Work required: Whenever the word "frac" turns up in a line below, that line should be copied.

= Beginning of Section =

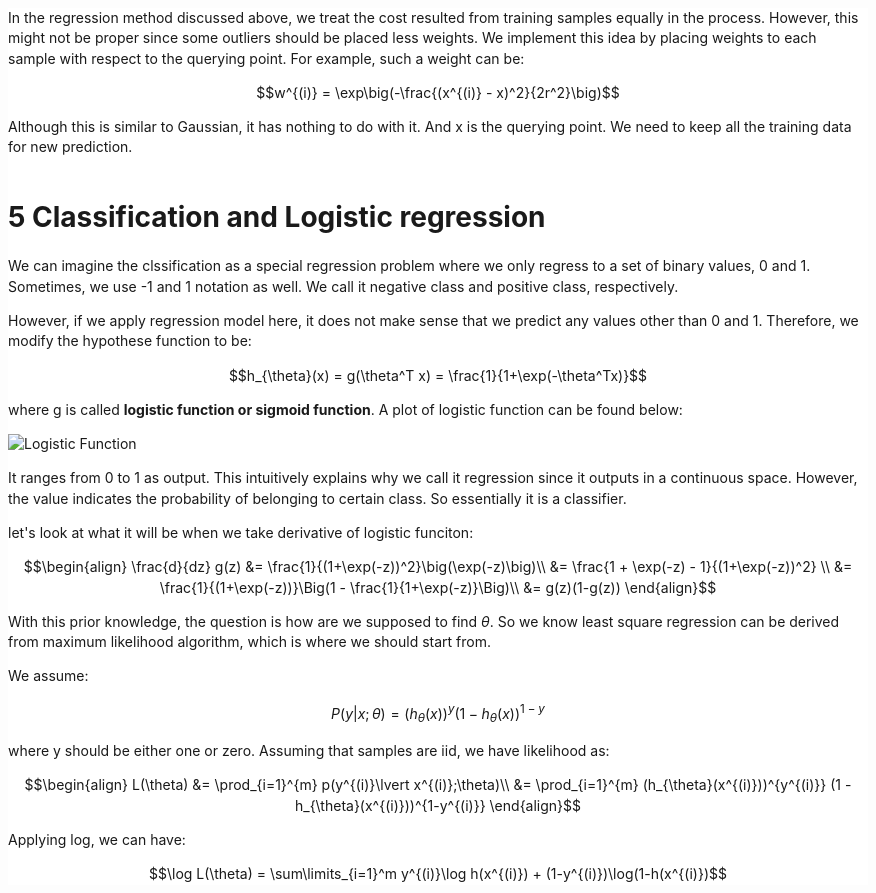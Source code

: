 In the regression method discussed above, we treat the cost resulted from training samples equally in the process. However, this might not be proper since some outliers should be placed less weights. We implement this idea by placing weights to each sample with respect to the querying point. For example, such a weight can be:

$$w^{(i)} = \exp\big(-\frac{(x^{(i)} - x)^2}{2r^2}\big)$$

Although this is similar to Gaussian, it has nothing to do with it. And x is the querying point. We need to keep all the training data for new prediction. 

# 5 Classification and Logistic regression

We can imagine the clssification as a special regression problem where we only regress to a set of binary values, 0 and 1. Sometimes, we use -1 and 1 notation as well. We call it negative class and positive class, respectively.

However, if we apply regression model here, it does not make sense that we predict any values other than 0 and 1. Therefore, we modify the hypothese function to be:

$$h_{\theta}(x) = g(\theta^T x) = \frac{1}{1+\exp(-\theta^Tx)}$$

where g is called **logistic function or sigmoid function**. A plot of logistic function can be found below:

![Logistic Function](https://raw.githubusercontent.com/Wei2624/AI_Learning_Hub/master/machine-learning/images/cs229_lec1_logistic.png)

It ranges from 0 to 1 as output. This intuitively explains why we call it regression since it outputs in a continuous space. However, the value indicates the probability of belonging to certain class. So essentially it is a classifier. 

let's look at what it will be when we take derivative of logistic funciton:

$$\begin{align}
\frac{d}{dz} g(z) &= \frac{1}{(1+\exp(-z))^2}\big(\exp(-z)\big)\\
&= \frac{1 + \exp(-z) - 1}{(1+\exp(-z))^2} \\
&= \frac{1}{(1+\exp(-z))}\Big(1 - \frac{1}{1+\exp(-z)}\Big)\\
&= g(z)(1-g(z))
\end{align}$$

With this prior knowledge, the question is how are we supposed to find $\theta$. So we know least square regression can be derived from maximum likelihood algorithm, which is where we should start from. 

We assume:

$$P(y \lvert x;\theta) = (h_{\theta}(x))^y (1 - h_{\theta}(x))^{1-y}$$

where y should be either one or zero. Assuming that samples are iid, we have likelihood as:

$$\begin{align}
L(\theta) &= \prod_{i=1}^{m} p(y^{(i)}\lvert x^{(i)};\theta)\\
&= \prod_{i=1}^{m} (h_{\theta}(x^{(i)}))^{y^{(i)}} (1 - h_{\theta}(x^{(i)}))^{1-y^{(i)}}
\end{align}$$

Applying log, we can have:

$$\log L(\theta) = \sum\limits_{i=1}^m y^{(i)}\log h(x^{(i)}) + (1-y^{(i)})\log(1-h(x^{(i)})$$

= End of Section =

Answer box:
$$w^{(i)} = \exp\big(-\frac{(x^{(i)} - x)^2}{2r^2}\big)$$
$$h_{\theta}(x) = g(\theta^T x) = \frac{1}{1+\exp(-\theta^Tx)}$$
\frac{d}{dz} g(z) &= \frac{1}{(1+\exp(-z))^2}\big(\exp(-z)\big)\\
&= \frac{1 + \exp(-z) - 1}{(1+\exp(-z))^2} \\
&= \frac{1}{(1+\exp(-z))}\Big(1 - \frac{1}{1+\exp(-z)}\Big)\\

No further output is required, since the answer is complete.